## YOUR TASK
Whenever a line carries the word "Distribution", pull it out of the entries.

[Dataset excerpts]
"""

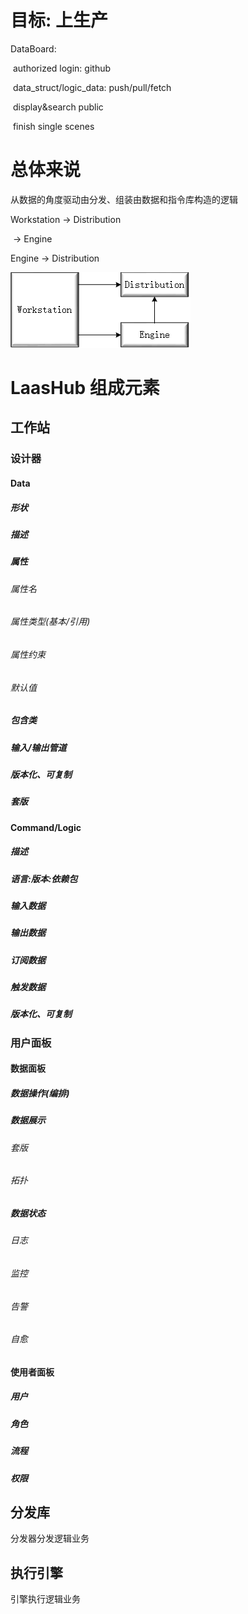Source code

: # 目标: 上生产

DataBoard: 

​	authorized login: github

​	data_struct/logic_data: push/pull/fetch

​	display&search public



​	finish single scenes

# 总体来说

从数据的角度驱动由分发、组装由数据和指令库构造的逻辑

Workstation -> Distribution

​					   -> Engine

Engine		   -> Distribution

![simple_architecture](docs/images/simple_architecture.png)

# LaasHub 组成元素

## 工作站	

### 设计器

#### Data

##### 形状

##### 描述

##### 属性

###### 属性名

###### 属性类型(基本/引用)

###### 属性约束

###### 默认值

##### 包含类

##### 输入/输出管道

##### 版本化、可复制

##### 套版

#### Command/Logic

##### 描述

##### 语言:版本:依赖包

##### 输入数据

##### 输出数据

##### 订阅数据

##### 触发数据

##### 版本化、可复制

### 用户面板

#### 数据面板

##### 数据操作(编排)

##### 数据展示

###### 套版

###### 拓扑

##### 数据状态

###### 日志

###### 监控

###### 告警

###### 自愈

#### 使用者面板

##### 用户

##### 角色

##### 流程

##### 权限

## 分发库

分发器分发逻辑业务

## 执行引擎

引擎执行逻辑业务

"""

## RESULT OF THE EXERCISE
Workstation -> Distribution
Engine		   -> Distribution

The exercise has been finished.